Then Gallucci brought home his point.

“We all weep for Willy, and we’re praying for him,” he said. “We find what these four guys did disgusting, and many of us would probably be prepared to say they deserve the death penalty.”

“But how many of us would forgive them?” he asked. “If they were to change their hearts and repent, would we be ready to forgive?”

That, Gallucci said, is the demand of the Gospel – to forgive not only those who deserve it but those who absolutely don’t, in the spirit of a God “who never, ever closes the door on a sinner.”

Last Thursday marked the anniversary of the German occupation of Rome in 1943, which brought Gallucci to his second case: Erich Priebke, a former Nazi SS officer and Gestapo agent who took part in the 1944 massacre at the Ardeatine Caves in Rome, the worst civilian atrocity of the Second World War.

The 335 victims were made up of 75 Jews in addition to other Romans from all walks of life, including a priest, Father Pietro Pappagallo, an outspoken antifacist. Their deaths came in reprisal for an attack by Italian partigiani on a column of SS troops that killed 33, in keeping with Hitler’s policy in occupied territories that ten locals need to die for every one German killed by resistance forces.

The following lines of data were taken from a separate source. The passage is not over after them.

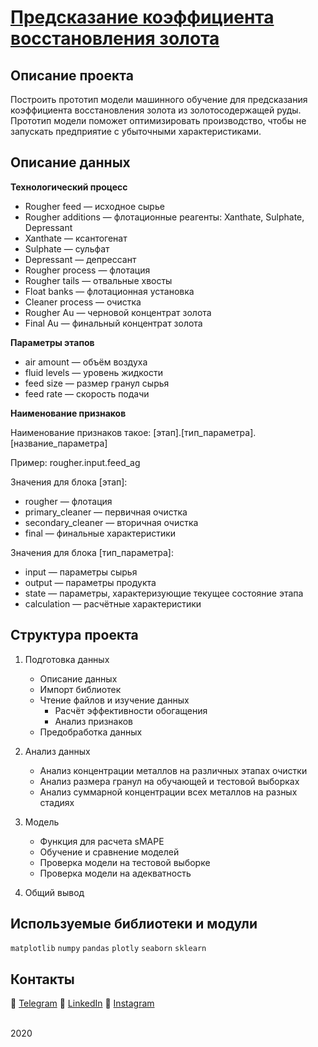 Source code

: # [Предсказание коэффициента восстановления золота](https://nbviewer.jupyter.org/github/agnesepoikane/Practicum-by-Yandex-Data-Scientist/blob/main/04_integrated_project/04_project.ipynb)

## Описание проекта

Построить прототип модели машинного обучение для предсказания коэффициента восстановления золота из золотосодержащей руды. Прототип модели поможет оптимизировать производство, чтобы не запускать предприятие с убыточными характеристиками.


## Описание данных

**Технологический процесс**

- Rougher feed — исходное сырье
- Rougher additions — флотационные реагенты: Xanthate, Sulphate, Depressant
- Xanthate — ксантогенат
- Sulphate — сульфат
- Depressant — депрессант
- Rougher process — флотация
- Rougher tails — отвальные хвосты
- Float banks — флотационная установка
- Cleaner process — очистка
- Rougher Au — черновой концентрат золота
- Final Au — финальный концентрат золота

**Параметры этапов**

- air amount — объём воздуха
- fluid levels — уровень жидкости
- feed size — размер гранул сырья
- feed rate — скорость подачи

**Наименование признаков**

Наименование признаков такое: [этап].[тип_параметра].[название_параметра]

Пример: rougher.input.feed_ag

Значения для блока [этап]:

- rougher — флотация
- primary_cleaner — первичная очистка
- secondary_cleaner — вторичная очистка
- final — финальные характеристики

Значения для блока [тип_параметра]:

- input — параметры сырья
- output — параметры продукта
- state — параметры, характеризующие текущее состояние этапа
- calculation — расчётные характеристики

## Структура проекта

1. Подготовка данных

	- Описание данных
	- Импорт библиотек
	- Чтение файлов и изучение данных
		- Расчёт эффективности обогащения
		- Анализ признаков
	- Предобработка данных

2. Анализ данных

	- Анализ концентрации металлов на различных этапах очистки
	- Анализ размера гранул на обучающей и тестовой выборках
	- Анализ суммарной концентрации всех металлов на разных стадиях

3. Модель

	- Функция для расчета sMAPE
	- Обучение и сравнение моделей
	- Проверка модели на тестовой выборке
	- Проверка модели на адекватность
4. Общий вывод

## Используемые библиотеки и модули
`matplotlib` `numpy` `pandas` `plotly` `seaborn` `sklearn`

## Контакты
:small_blue_diamond: [Telegram](https://t.me/Dazzle_dazzle_dazzle)
:small_blue_diamond: [LinkedIn](https://www.linkedin.com/in/konstantin-sinkevich-39b982265/)
:small_blue_diamond: [Instagram](https://www.instagram.com/dazzle.dazzle.dazzle/)

<br>2020

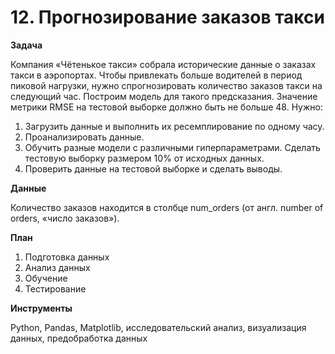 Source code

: # 12. Прогнозирование заказов такси

**Задача**

Компания «Чётенькое такси» собрала исторические данные о заказах такси в аэропортах. Чтобы привлекать больше водителей в период пиковой нагрузки, нужно спрогнозировать количество заказов такси на следующий час. Построим модель для такого предсказания.
Значение метрики RMSE на тестовой выборке должно быть не больше 48.
Нужно:
1.	Загрузить данные и выполнить их ресемплирование по одному часу.
2.	Проанализировать данные.
3.	Обучить разные модели с различными гиперпараметрами. Сделать тестовую выборку размером 10% от исходных данных.
4.	Проверить данные на тестовой выборке и сделать выводы.


**Данные**

Количество заказов находится в столбце num_orders (от англ. number of orders, «число заказов»).

**План**

1.	Подготовка данных
2.	Анализ данных
3.	Обучение
4.	Тестирование

**Инструменты**

Python, Pandas, Matplotlib, исследовательский анализ, визуализация данных, предобработка данных
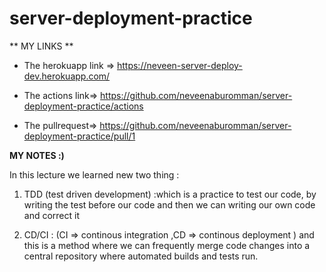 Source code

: # server-deployment-practice

** MY LINKS **

* The herokuapp link =>
https://neveen-server-deploy-dev.herokuapp.com/

* The actions link=>
https://github.com/neveenaburomman/server-deployment-practice/actions

* The pullrequest=>
https://github.com/neveenaburomman/server-deployment-practice/pull/1


**MY NOTES :)**

In this lecture we learned new two thing :
1. TDD (test driven development) :which is a practice  to test our code, by writing the test before our code and then we can writing our own code and  correct it   

2. CD/CI : (CI => continous integration ,CD => continous deployment ) and this is a method where we can  frequently merge code changes into a central repository where automated builds and tests run.





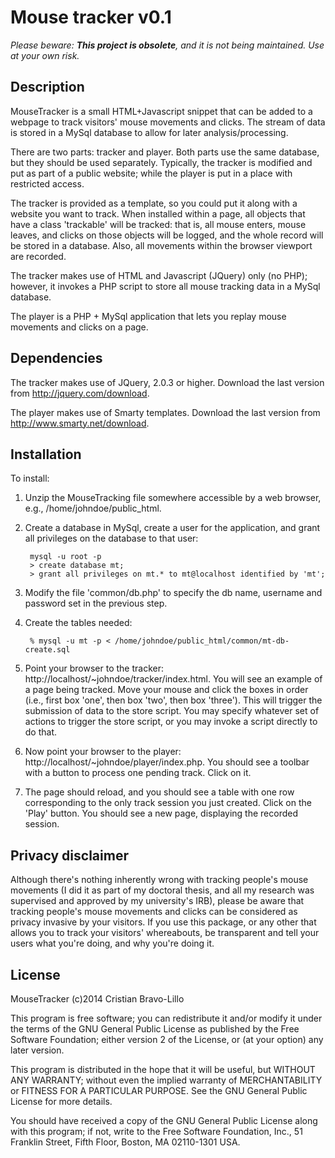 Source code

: # Mouse tracker v0.1

*Please beware: **This project is obsolete**, and it is not being maintained. Use at your own risk.*

## Description

MouseTracker is a small HTML+Javascript snippet that can be added to a webpage to track visitors' mouse movements and clicks.  The stream of data is stored in a MySql database to allow for later analysis/processing.

There are two parts: tracker and player.  Both parts use the same database, but they should be used separately.  Typically, the tracker is modified and put as part of a public website; while the player is put in a place with restricted access.

The tracker is provided as a template, so you could put it along with a website you want to track.  When installed within a page, all objects that have a class 'trackable' will be tracked: that is, all mouse enters, mouse leaves, and clicks on those objects will be logged, and the whole record will be stored in a database.  Also, all movements within the browser viewport are recorded.

The tracker makes use of HTML and Javascript (JQuery) only (no PHP); however, it invokes a PHP script to store all mouse tracking data in a MySql database.

The player is a PHP + MySql application that lets you replay mouse movements and clicks on a page.


## Dependencies

The tracker makes use of JQuery, 2.0.3 or higher. Download the last version from http://jquery.com/download.

The player makes use of Smarty templates. Download the last version from http://www.smarty.net/download.

## Installation

To install:

1. Unzip the MouseTracking file somewhere accessible by a web browser, e.g., /home/johndoe/public_html.
1. Create a database in MySql, create a user for the application, and grant all privileges on the database to that user:

		mysql -u root -p
		> create database mt;
		> grant all privileges on mt.* to mt@localhost identified by 'mt';

1. Modify the file 'common/db.php' to specify the db name, username and password set in the previous step.
1. Create the tables needed:

		% mysql -u mt -p < /home/johndoe/public_html/common/mt-db-create.sql

1. Point your browser to the tracker: http://localhost/~johndoe/tracker/index.html. You will see an example of a page being tracked.  Move your mouse and click the boxes in order (i.e., first box 'one', then box 'two', then box 'three').  This will trigger the submission of data to the store script. You may specify whatever set of actions to trigger the store script, or you may invoke a script directly to do that.

1. Now point your browser to the player: http://localhost/~johndoe/player/index.php. You should see a toolbar with a button to process one pending track. Click on it.
1. The page should reload, and you should see a table with one row corresponding to the only track session you just created. Click on the 'Play' button. You should see a new page, displaying the recorded session.

## Privacy disclaimer

Although there's nothing inherently wrong with tracking people's mouse movements (I did it as part of my doctoral thesis, and all my research was supervised and approved by my university's IRB), please be aware that tracking people's mouse movements and clicks can be considered as privacy invasive by your visitors.  If you use this package, or any other that allows you to track your visitors' whereabouts, be transparent and tell your users what you're doing, and why you're doing it.


## License

MouseTracker (c)2014 Cristian Bravo-Lillo

This program is free software; you can redistribute it and/or modify it under the terms of the GNU General Public License as published by the Free Software Foundation; either version 2 of the License, or (at your option) any later version.

This program is distributed in the hope that it will be useful, but WITHOUT ANY WARRANTY; without even the implied warranty of MERCHANTABILITY or FITNESS FOR A PARTICULAR PURPOSE.  See the GNU General Public License for more details.

You should have received a copy of the GNU General Public License along with this program; if not, write to the Free Software Foundation, Inc., 51 Franklin Street, Fifth Floor, Boston, MA 02110-1301 USA.
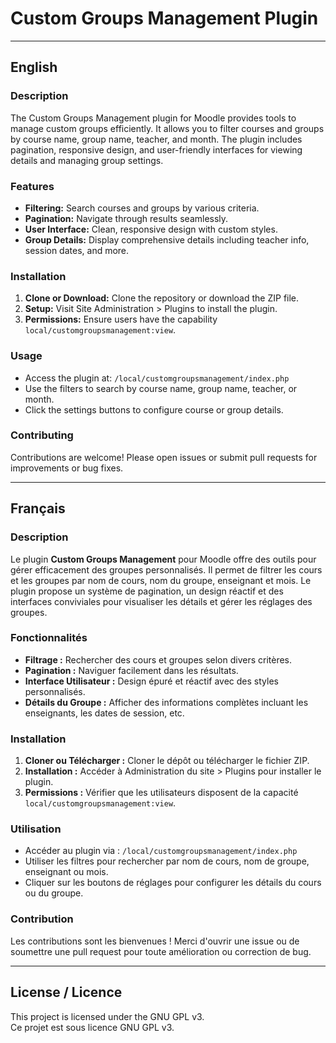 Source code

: # Custom Groups Management Plugin

---

## English

### Description
The Custom Groups Management plugin for Moodle provides tools to manage custom groups efficiently. It allows you to filter courses and groups by course name, group name, teacher, and month. The plugin includes pagination, responsive design, and user-friendly interfaces for viewing details and managing group settings.

### Features
- **Filtering:** Search courses and groups by various criteria.
- **Pagination:** Navigate through results seamlessly.
- **User Interface:** Clean, responsive design with custom styles.
- **Group Details:** Display comprehensive details including teacher info, session dates, and more.

### Installation
1. **Clone or Download:** Clone the repository or download the ZIP file.
3. **Setup:** Visit Site Administration > Plugins to install the plugin.
4. **Permissions:** Ensure users have the capability `local/customgroupsmanagement:view`.

### Usage
- Access the plugin at: `/local/customgroupsmanagement/index.php`
- Use the filters to search by course name, group name, teacher, or month.
- Click the settings buttons to configure course or group details.

### Contributing
Contributions are welcome! Please open issues or submit pull requests for improvements or bug fixes.

---

## Français

### Description
Le plugin **Custom Groups Management** pour Moodle offre des outils pour gérer efficacement des groupes personnalisés. Il permet de filtrer les cours et les groupes par nom de cours, nom du groupe, enseignant et mois. Le plugin propose un système de pagination, un design réactif et des interfaces conviviales pour visualiser les détails et gérer les réglages des groupes.

### Fonctionnalités
- **Filtrage :** Rechercher des cours et groupes selon divers critères.
- **Pagination :** Naviguer facilement dans les résultats.
- **Interface Utilisateur :** Design épuré et réactif avec des styles personnalisés.
- **Détails du Groupe :** Afficher des informations complètes incluant les enseignants, les dates de session, etc.

### Installation
1. **Cloner ou Télécharger :** Cloner le dépôt ou télécharger le fichier ZIP.
2. **Installation :** Accéder à Administration du site > Plugins pour installer le plugin.
3. **Permissions :** Vérifier que les utilisateurs disposent de la capacité `local/customgroupsmanagement:view`.

### Utilisation
- Accéder au plugin via : `/local/customgroupsmanagement/index.php`
- Utiliser les filtres pour rechercher par nom de cours, nom de groupe, enseignant ou mois.
- Cliquer sur les boutons de réglages pour configurer les détails du cours ou du groupe.

### Contribution
Les contributions sont les bienvenues ! Merci d'ouvrir une issue ou de soumettre une pull request pour toute amélioration ou correction de bug.

---

## License / Licence
This project is licensed under the GNU GPL v3.  
Ce projet est sous licence GNU GPL v3.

After the war, Priebke escaped to Argentina using the infamous “ratline” of Austrian Bishop Alois Hudal, living there for the next half-century. In the mid-1990s he was finally identified and extradited to Italy, and after a lengthy legal process he was sentenced to life in prison. Less than a decade later he was given permission to serve his sentence at home, and he died in 2013.

By now, there are only a handful of Romans still alive who experienced the occupation, but memories of the brutality and hardship, and above all what happened at the Fosse Ardeatine, are handed down within Roman families by one generation to the next.

Knowing that, Gallucci provocatively asked: “Who here didn’t want to see the death penalty for Priebke?” He paused for a moment, almost daring anyone to dissent – knowing full well that some people in the Church might well have lost family members in the massacre.

He then asked if we could also bring ourselves to forgive Priebke.

Driving home the day’s message, when the moment rolled around to say the “Our Father,” Gallucci instructed us not to pronounce the phrase “forgive us our trespasses as we forgive those who trespass against us.” Instead, he told us to insert the name of someone we have a hard time forgiving – “usually, it’s somebody obvious,” he said.

As we recited that line of the prayer, a quiet murmur of different names floated through the air.

At the end of Mass, Gallucci told us to go home and pray for the gift of mercy and forgiveness – “not how the world sees it,” he said, “but the radical Christian concept of forgiveness.”

I’ve heard more homilies on mercy than I can remember, especially given that I covered Pope Francis’s Jubilee of Mercy here in Rome. I don’t know, however, that I’ve ever heard a priest challenge my grasp of exactly what Christianity is asking of me quite as effectively as Gallucci.

It’s a reminder that “bad” is not quite the only brand of Catholic preaching, and maybe we should … well, maybe we should forgive the duds we hear a bit more readily.